4. Use formatting to reinforce your message. When you communicate face-to-face, your vocal intonation and body language deliver as much information as your words. In memos and reports, intonation and body language aren’t available to you. That’s what formatting is for — to substitute for them. You know what your key messages are. How are you going to make sure the reader remembers them?

The act of formatting helps you think things through. Deciding what to bold or italicize, what to put in a bulleted or numbered list, what to separate into a sidebar, what to illustrate through a chart or graphic … or in PowerPoint, whether and how to animate a graphic or bulleted list, and what to put into a “kicker box” at the bottom … these decisions help you think through your message.

Carefully chosen formatting can have another benefit: It constitutes “meta-communication” — communication about the communication. It says you’ve thought through your communication instead of just blurting everything out.

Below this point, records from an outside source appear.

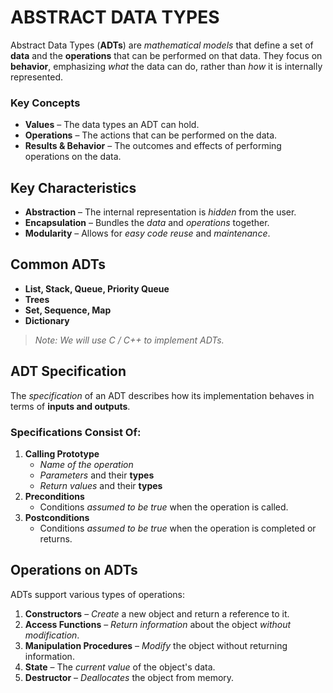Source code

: # **ABSTRACT DATA TYPES**

Abstract Data Types (**ADTs**) are *mathematical models* that define a set of **data** and the **operations** that can be performed on that data. They focus on **behavior**, emphasizing *what* the data can do, rather than *how* it is internally represented.

### **Key Concepts**
- **Values** – The data types an ADT can hold.
- **Operations** – The actions that can be performed on the data.
- **Results & Behavior** – The outcomes and effects of performing operations on the data.

## **Key Characteristics**
- **Abstraction** – The internal representation is *hidden* from the user.
- **Encapsulation** – Bundles the *data* and *operations* together.
- **Modularity** – Allows for *easy code reuse* and *maintenance*.

## **Common ADTs**
- **List, Stack, Queue, Priority Queue**
- **Trees**
- **Set, Sequence, Map**
- **Dictionary**

> *Note: We will use C / C++ to implement ADTs.*

## **ADT Specification**
The *specification* of an ADT describes how its implementation behaves in terms of **inputs and outputs**.

### **Specifications Consist Of:**
1. **Calling Prototype**
   - *Name of the operation*
   - *Parameters* and their **types**
   - *Return values* and their **types**
2. **Preconditions**
   - Conditions *assumed to be true* when the operation is called.
3. **Postconditions**
   - Conditions *assumed to be true* when the operation is completed or returns.

## **Operations on ADTs**
ADTs support various types of operations:

1. **Constructors** – *Create* a new object and return a reference to it.
2. **Access Functions** – *Return information* about the object *without modification*.
3. **Manipulation Procedures** – *Modify* the object without returning information.
4. **State** – The *current value* of the object's data.
5. **Destructor** – *Deallocates* the object from memory.
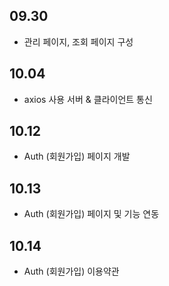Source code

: ## 09.30

- 관리 페이지, 조회 페이지 구성

## 10.04

- axios 사용 서버 & 클라이언트 통신

## 10.12

- Auth (회원가입) 페이지 개발

## 10.13

- Auth (회원가입) 페이지 및 기능 연동

## 10.14

- Auth (회원가입) 이용약관
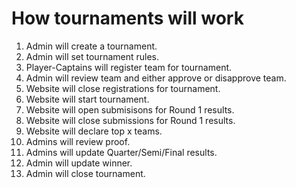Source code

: # How tournaments will work
1. Admin will create a tournament.
2. Admin will set tournament rules.
3. Player-Captains will register team for tournament.
4. Admin will review team and either approve or disapprove team.
5. Website will close registrations for tournament.
6. Website will start tournament.
7. Website will open submisisons for Round 1 results.
8. Website will close submissions for Round 1 results.
9. Website will declare top x teams.
10. Admins will review proof.
11. Admins will update Quarter/Semi/Final results.
12. Admin will update winner.
13. Admin will close tournament.
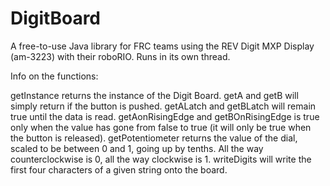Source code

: # DigitBoard
A free-to-use Java library for FRC teams using the REV Digit MXP Display (am-3223) with their roboRIO. Runs in its own thread.

Info on the functions:

getInstance returns the instance of the Digit Board.
getA and getB will simply return if the button is pushed.
getALatch and getBLatch will remain true until the data is read.
getAonRisingEdge and getBOnRisingEdge is true only when the value has gone from false to true (it will only be true when the button is released).
getPotentiometer returns the value of the dial, scaled to be between 0 and 1, going up by tenths. All the way counterclockwise is 0, all the way clockwise is 1.
writeDigits will write the first four characters of a given string onto the board.

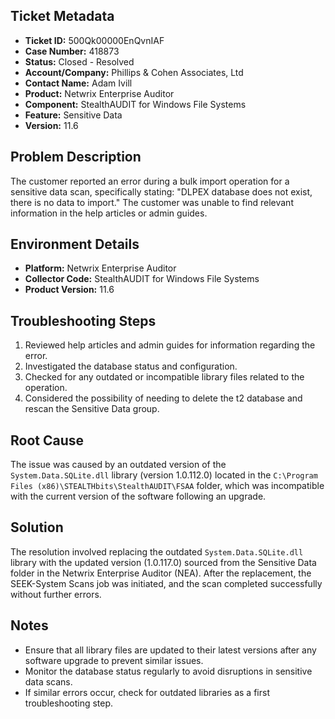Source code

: ## Ticket Metadata
- **Ticket ID:** 500Qk00000EnQvnIAF
- **Case Number:** 418873
- **Status:** Closed - Resolved
- **Account/Company:** Phillips & Cohen Associates, Ltd
- **Contact Name:** Adam Ivill
- **Product:** Netwrix Enterprise Auditor
- **Component:** StealthAUDIT for Windows File Systems
- **Feature:** Sensitive Data
- **Version:** 11.6

## Problem Description
The customer reported an error during a bulk import operation for a sensitive data scan, specifically stating: "DLPEX database does not exist, there is no data to import." The customer was unable to find relevant information in the help articles or admin guides.

## Environment Details
- **Platform:** Netwrix Enterprise Auditor
- **Collector Code:** StealthAUDIT for Windows File Systems
- **Product Version:** 11.6

## Troubleshooting Steps
1. Reviewed help articles and admin guides for information regarding the error.
2. Investigated the database status and configuration.
3. Checked for any outdated or incompatible library files related to the operation.
4. Considered the possibility of needing to delete the t2 database and rescan the Sensitive Data group.

## Root Cause
The issue was caused by an outdated version of the `System.Data.SQLite.dll` library (version 1.0.112.0) located in the `C:\Program Files (x86)\STEALTHbits\StealthAUDIT\FSAA` folder, which was incompatible with the current version of the software following an upgrade.

## Solution
The resolution involved replacing the outdated `System.Data.SQLite.dll` library with the updated version (1.0.117.0) sourced from the Sensitive Data folder in the Netwrix Enterprise Auditor (NEA). After the replacement, the SEEK-System Scans job was initiated, and the scan completed successfully without further errors.

## Notes
- Ensure that all library files are updated to their latest versions after any software upgrade to prevent similar issues.
- Monitor the database status regularly to avoid disruptions in sensitive data scans.
- If similar errors occur, check for outdated libraries as a first troubleshooting step.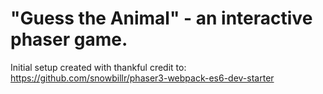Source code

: # "Guess the Animal" - an interactive phaser game.

Initial setup created with thankful credit to:
https://github.com/snowbillr/phaser3-webpack-es6-dev-starter
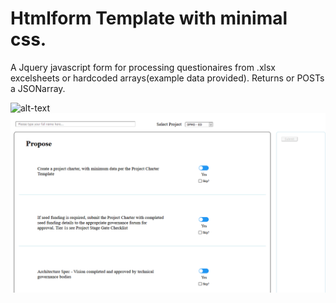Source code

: # Htmlform Template with minimal css.
 A Jquery javascript form for processing questionaires from .xlsx excelsheets or hardcoded arrays(example data provided). 
 Returns or POSTs a JSONarray. 
 
![alt-text](https://github.com/I-Alpha/JQuery-Html-form/blob/main/htmlgif.gif)
![image](https://github.com/I-Alpha/JQuery-Html-form/blob/main/Html_Image.png)
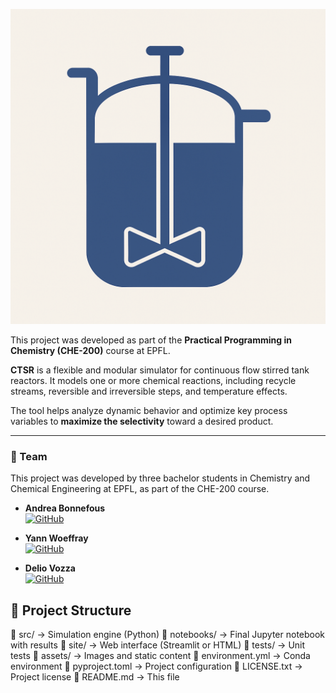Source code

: ![CTSR Logo](./assets/Image_README.png)

This project was developed as part of the
**Practical Programming in Chemistry (CHE-200)** course at EPFL.

**CTSR** is a flexible and modular simulator for continuous flow stirred tank reactors. It models
one or more chemical reactions, including recycle streams, reversible and irreversible steps, and
temperature effects.

The tool helps analyze dynamic behavior and optimize key process variables to **maximize the selectivity** 
toward a desired product.

---

### 👥 Team

This project was developed by three bachelor students in Chemistry and Chemical Engineering at EPFL, as part of the CHE-200 course.

- **Andrea Bonnefous**  
  [![GitHub](https://img.shields.io/badge/GitHub-Andrea--Bonnefous-black?logo=github)](https://github.com/Andrea-Bonnefous)

- **Yann Woeffray**  
  [![GitHub](https://img.shields.io/badge/GitHub-yann--woeffray-black?logo=github)](https://github.com/yann-woeffray)

- **Delio Vozza**  
  [![GitHub](https://img.shields.io/badge/GitHub-DelioVozza-black?logo=github)](https://github.com/DelioVozza)

  
## 📁 Project Structure
📁 src/                  → Simulation engine (Python)
📁 notebooks/            → Final Jupyter notebook with results
📁 site/                 → Web interface (Streamlit or HTML)
📁 tests/                → Unit tests
📁 assets/               → Images and static content
📄 environment.yml       → Conda environment
📄 pyproject.toml        → Project configuration
📄 LICENSE.txt           → Project license
📄 README.md             → This file

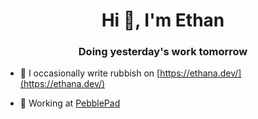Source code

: <h1 align="center">Hi 👋, I'm Ethan</h1>
<h3 align="center">Doing yesterday's work tomorrow</h3>

- 📝 I occasionally write rubbish on [https://ethana.dev/](https://ethana.dev/)

- 📄 Working at [PebblePad](https://www.pebblepad.co.uk/)
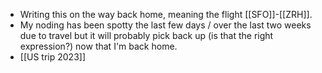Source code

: - Writing this on the way back home, meaning the flight [[SFO]]-[[ZRH]].
- My noding has been spotty the last few days / over the last two weeks due to travel but it will probably pick back up (is that the right expression?) now that I'm back home.
- [[US trip 2023]]
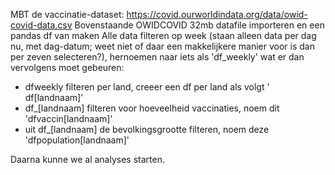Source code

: MBT de vaccinatie-dataset:
https://covid.ourworldindata.org/data/owid-covid-data.csv
Bovenstaande OWIDCOVID 32mb datafile importeren en een pandas df van maken
Alle data filteren op week (staan alleen data per dag nu, met dag-datum; weet niet of daar een makkelijkere manier voor is dan per zeven selecteren?), hernoemen naar iets als 'df_weekly'
wat er dan vervolgens moet gebeuren:
- dfweekly filteren per land, creeer een df per land als volgt ' df[landnaam]'
- df_[landnaam] filteren voor hoeveelheid vaccinaties, noem dit 'dfvaccin[landnaam]'
- uit df_[landnaam] de bevolkingsgrootte filteren, noem deze 'dfpopulation[landnaam]'

Daarna kunne we al analyses starten.
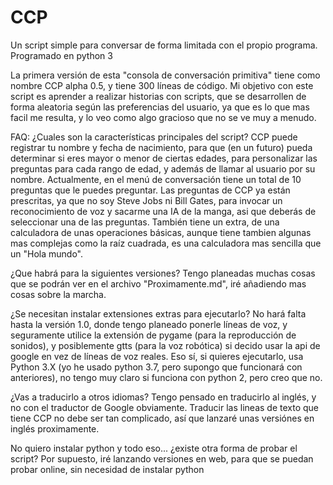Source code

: # CCP
Un script simple para conversar de forma limitada con el propio programa. Programado en python 3

La primera versión de esta "consola de conversación primitiva" tiene como nombre CCP alpha 0.5, y tiene 300 líneas de código.
Mi objetivo con este script es aprender a realizar historias con scripts, que se desarrollen de forma aleatoria según las preferencias del usuario, ya que es lo que mas facil me resulta, y lo veo como algo gracioso que no se ve muy a menudo.

FAQ:
¿Cuales son la características principales del script?
  CCP puede registrar tu nombre y fecha de nacimiento, para que (en un futuro) pueda determinar si eres mayor o menor de ciertas edades,
  para personalizar las preguntas para cada rango de edad, y además de llamar al usuario por su nombre. Actualmente, en el menú de conversación tiene un total de 10 preguntas que le
  puedes preguntar. Las preguntas de CCP ya están prescritas, ya que no soy Steve Jobs ni Bill Gates, para invocar un reconocimiento de
  voz y sacarme una IA de la manga, asi que deberás de seleccionar una de las preguntas. También tiene un extra, de una calculadora de
 unas operaciones básicas, aunque tiene tambien algunas mas complejas como la raíz cuadrada, es una calculadora mas sencilla que un "Hola mundo".

¿Que habrá para la siguientes versiones?
  Tengo planeadas muchas cosas que se podrán ver en el archivo "Proximamente.md", iré añadiendo mas cosas sobre la marcha.

¿Se necesitan instalar extensiones extras para ejecutarlo?
  No hará falta hasta la versión 1.0, donde tengo planeado ponerle líneas de voz, y seguramente utilice la extensión de pygame (para la 
  reproducción de sonidos), y posiblemente gtts (para la voz robótica) si decido usar la api de google en vez de líneas de voz reales.
  Eso sí, si quieres ejecutarlo, usa Python 3.X (yo he usado python 3.7, pero supongo que funcionará con anteriores), no tengo muy claro si
  funciona con python 2, pero creo que no.

¿Vas a traducirlo a otros idiomas?
  Tengo pensado en traducirlo al inglés, y no con el traductor de Google obviamente. Traducir las lineas de texto que tiene CCP no debe ser
  tan complicado, así que lanzaré unas versiónes en inglés proximamente.
  
No quiero instalar python y todo eso... ¿existe otra forma de probar el script?
  Por supuesto, iré lanzando versiones en web, para que se puedan probar online, sin necesidad de instalar python

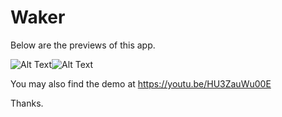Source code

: # Waker

Below are the previews of this app.

![Alt Text](https://c2.staticflickr.com/8/7726/17753999140_bdb864c42a.jpg)![Alt Text](https://c1.staticflickr.com/9/8890/17753755238_09a7ffc96a.jpg)

You may also find the demo at  https://youtu.be/HU3ZauWu00E

Thanks.
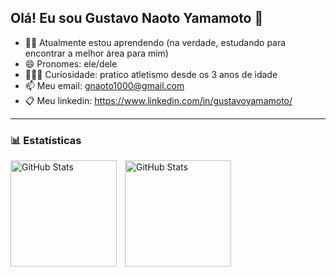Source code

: ## Olá! Eu sou Gustavo Naoto Yamamoto 👋

- 👨‍💻 Atualmente estou aprendendo (na verdade, estudando para encontrar a melhor área para mim)
- 😄 Pronomes: ele/dele
- 🏃‍♂️‍➡️ Curiosidade: pratico atletismo desde os 3 anos de idade
- 📫 Meu email: gnaoto1000@gmail.com
- 📋 Meu linkedin: https://www.linkedin.com/in/gustavoyamamoto/
    
---


### 📊 Estatísticas

<p>
  <img 
    align="left" 
    alt="GitHub Stats" 
    height="170" 
    style="padding-right: 10px;" 
    src="https://github-readme-stats.vercel.app/api?username=GNaoto&show_icons=true&theme=dracula&include_all_commits=true&locale=pt-br" 
  />

<img 
      align="left" 
      alt="GitHub Stats" 
      height="170" 
      src="https://github-readme-stats.vercel.app/api/top-langs/?username=GNaoto&theme=dracula&layout=compact&custom_title=Tecnologias&langs_count=9" 
  />

</p>



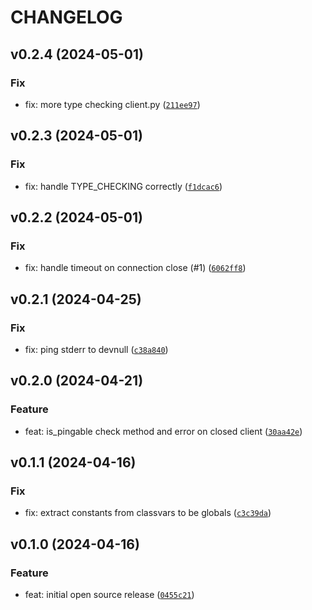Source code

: # CHANGELOG



## v0.2.4 (2024-05-01)

### Fix

* fix: more type checking client.py ([`211ee97`](https://github.com/tutorintelligence/tcp-modbus-aio/commit/211ee979fa235215818ed68418e8879a7398551a))


## v0.2.3 (2024-05-01)

### Fix

* fix: handle TYPE_CHECKING correctly ([`f1dcac6`](https://github.com/tutorintelligence/tcp-modbus-aio/commit/f1dcac6ab52b25441f651becf8e20006fe6ffd20))


## v0.2.2 (2024-05-01)

### Fix

* fix: handle timeout on connection close (#1) ([`6062ff8`](https://github.com/tutorintelligence/tcp-modbus-aio/commit/6062ff84dd4c6ce69d91603f2869ec86560d49ee))


## v0.2.1 (2024-04-25)

### Fix

* fix: ping stderr to devnull ([`c38a840`](https://github.com/tutorintelligence/tcp-modbus-aio/commit/c38a840539db714ac27e293eacf153d573e4bf2f))


## v0.2.0 (2024-04-21)

### Feature

* feat: is_pingable check method and error on closed client ([`30aa42e`](https://github.com/tutorintelligence/tcp-modbus-aio/commit/30aa42e47ef7d2e0b1f3cea0a77dc464d389e0f3))


## v0.1.1 (2024-04-16)

### Fix

* fix: extract constants from classvars to be globals ([`c3c39da`](https://github.com/tutorintelligence/tcp-modbus-aio/commit/c3c39da0eedf1d84fbc8cad9d71147c01fd094c9))


## v0.1.0 (2024-04-16)

### Feature

* feat: initial open source release ([`0455c21`](https://github.com/tutorintelligence/tcp-modbus-aio/commit/0455c2111e76a60503f5ea140d2d5ed1d684bc80))
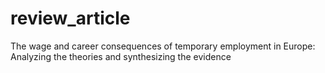 # review_article
The wage and career consequences of temporary employment in Europe: Analyzing the theories and synthesizing the evidence
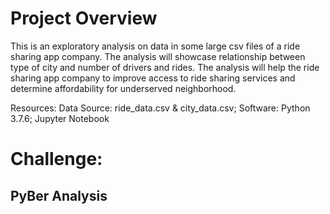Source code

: # Project Overview
This is an exploratory analysis on data in some large csv files of a ride sharing app company. The analysis will showcase relationship between type of city and number of drivers and rides. The analysis will help the ride sharing app company to improve access to ride sharing services and determine affordability for underserved neighborhood.

Resources:
Data Source: ride_data.csv & city_data.csv; Software: Python 3.7.6; Jupyter Notebook

# Challenge:
## PyBer Analysis

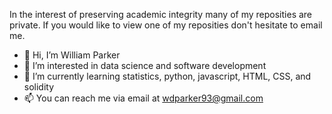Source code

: In the interest of preserving academic integrity many of my reposities are private. If you would like to view one of my reposities don't hesitate to email me.
- 👋 Hi, I’m William Parker
- 👀 I’m interested in data science and software development
- 🌱 I’m currently learning statistics, python, javascript, HTML, CSS, and solidity
- 📫 You can reach me via email at wdparker93@gmail.com
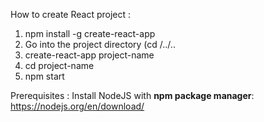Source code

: How to create React project :
1. npm install -g create-react-app
2. Go into the project directory (cd /../..
3. create-react-app project-name
4. cd project-name
5. npm start

Prerequisites :
Install NodeJS with <b>npm package manager</b>: https://nodejs.org/en/download/ 

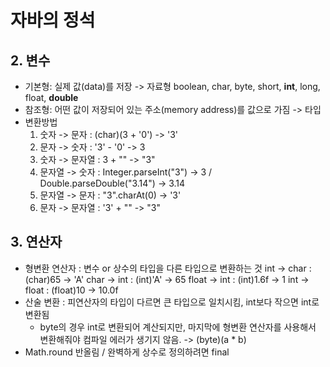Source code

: # 자바의 정석

## 2. 변수
- 기본형: 실제 값(data)를 저장 -> 자료형
  boolean, char, byte, short, __int__, long, float, __double__
- 참조형: 어떤 값이 저장되어 있는 주소(memory address)를 값으로 가짐 -> 타입
- 변환방법
  01. 숫자 -> 문자 : (char)(3 + '0') -> '3'
  02. 문자 -> 숫자 : '3' - '0' -> 3
  03. 숫자 -> 문자열 : 3 + "" -> "3"
  04. 문자열 -> 숫자 : Integer.parseInt("3") -> 3 / Double.parseDouble("3.14") -> 3.14
  05. 문자열 -> 문자 : "3".charAt(0) -> '3'
  06. 문자 -> 문자열 : '3' + "" -> "3"

  
## 3. 연산자
- 형변환 연산자 : 변수 or 상수의 타입을 다른 타입으로 변환하는 것
  int -> char : (char)65 -> 'A'
  char -> int : (int)'A' -> 65
  float -> int : (int)1.6f -> 1
  int -> float : (float)10 -> 10.0f
- 산술 변환 : 피연산자의 타입이 다르면 큰 타입으로 일치시킴, int보다 작으면 int로 변환됨
  * byte의 경우 int로 변환되어 계산되지만, 마지막에 형변환 연산자를 사용해서 변환해줘야 컴파일 에러가 생기지 않음. -> (byte)(a * b)
- Math.round 반올림 / 완벽하게 상수로 정의하려면 final


  
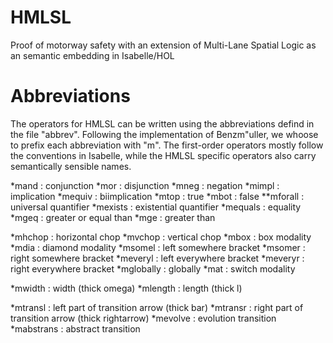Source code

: # HMLSL
Proof of motorway safety with an extension of Multi-Lane Spatial Logic as an semantic embedding in Isabelle/HOL 


# Abbreviations
The operators for HMLSL can be written using
the abbreviations defind in the file "abbrev". Following
the implementation of Benzm"uller, we whoose to prefix each
abbreviation with "m". The first-order operators mostly 
follow the conventions in Isabelle, while the HMLSL specific
operators also carry semantically sensible names.

*mand	  : conjunction
*mor	  : disjunction
*mneg	  : negation
*mimpl	  : implication
*mequiv	  : biimplication
*mtop	  : true
*mbot	  : false
**mforall	  : universal quantifier
*mexists	  : existential quantifier
*mequals	  : equality
*mgeq	  : greater or equal than
*mge	  : greater than

*mhchop	  : horizontal chop
*mvchop	  : vertical chop
*mbox	  : box modality
*mdia	  : diamond modality
*msomel	  : left somewhere bracket
*msomer	  : right somewhere bracket
*meveryl	  : left everywhere bracket
*meveryr	  : right everywhere bracket
*mglobally : globally
*mat	  : switch modality

*mwidth	  : width (thick omega)
*mlength	  : length (thick l)

*mtransl	  : left part of transition arrow (thick bar)
*mtransr	  : right part of transition arrow (thick rightarrow)
*mevolve	  : evolution transition
*mabstrans : abstract transition


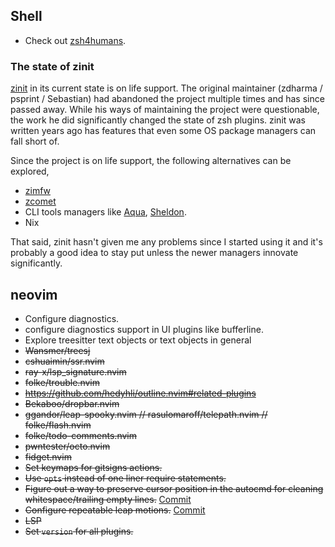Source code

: ## Shell
- Check out [zsh4humans](https://github.com/romkatv/zsh4humans).

### The state of zinit
[zinit](https://github.com/zdharma-continuum/zinit) in its current state is on
life support. The original maintainer (zdharma / psprint / Sebastian) had
abandoned the project multiple times and has since passed away. While his
ways of maintaining the project were questionable, the work he did significantly
changed the state of zsh plugins. zinit was written years ago has features that
even some OS package managers can fall short of.

Since the project is on life support, the following alternatives can
be explored,
- [zimfw](https://github.com/zimfw/zimfw)
- [zcomet](https://github.com/agkozak/zcomet)
- CLI tools managers like [Aqua](https://github.com/aquaproj/aqua), [Sheldon](https://github.com/rossmacarthur/sheldon).
- Nix

That said, zinit hasn't given me any problems since I started using it and it's
probably a good idea to stay put unless the newer managers innovate
significantly.

## neovim

- Configure diagnostics.
- configure diagnostics support in UI plugins like bufferline.
- Explore treesitter text objects or text objects in general
- ~~Wansmer/treesj~~
- ~~cshuaimin/ssr.nvim~~
- ~~ray-x/lsp_signature.nvim~~
- ~~folke/trouble.nvim~~
- ~~https://github.com/hedyhli/outline.nvim#related-plugins~~
- ~~Bekaboo/dropbar.nvim~~
- ~~ggandor/leap-spooky.nvim // rasulomaroff/telepath.nvim // folke/flash.nvim~~
- ~~folke/todo-comments.nvim~~
- ~~pwntester/octo.nvim~~
- ~~fidget.nvim~~
- ~~Set keymaps for gitsigns actions.~~
- ~~Use `opts` instead of one liner require statements.~~
- ~~Figure out a way to preserve cursor position in the autocmd for cleaning whitespace/trailing empty lines.~~ [Commit](https://github.com/PrayagS/dotfiles/commit/3e1e94c220f675fc0f9b2bf070a6d3828fbbf174)
- ~~Configure repeatable leap motions.~~ [Commit](https://github.com/PrayagS/dotfiles/commit/45f104000034ef84b29b0d26a7c45ae92414e03f)
- ~~LSP~~
- ~~Set `version` for all plugins.~~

That’s a good message to send.

Ever receive an e-mail whose author couldn’t be bothered to capitalize the first letter of a sentence, or to break the message into multiple paragraphs?

Me too. This kind of if-you-can’t-say-it-in-pure-ASCII “anti-formatting” sends a message of its own: That the author’s attitude was, “Here’s everything I want to say,” and not, “Here’s what I think you’ll find interesting enough to remember.”

Complaining about feature-bloat is a popular pastime in some circles. Go ahead if you enjoy it. Me … I’ll use every technique I can to communicate. There’s too much information floating around as it is.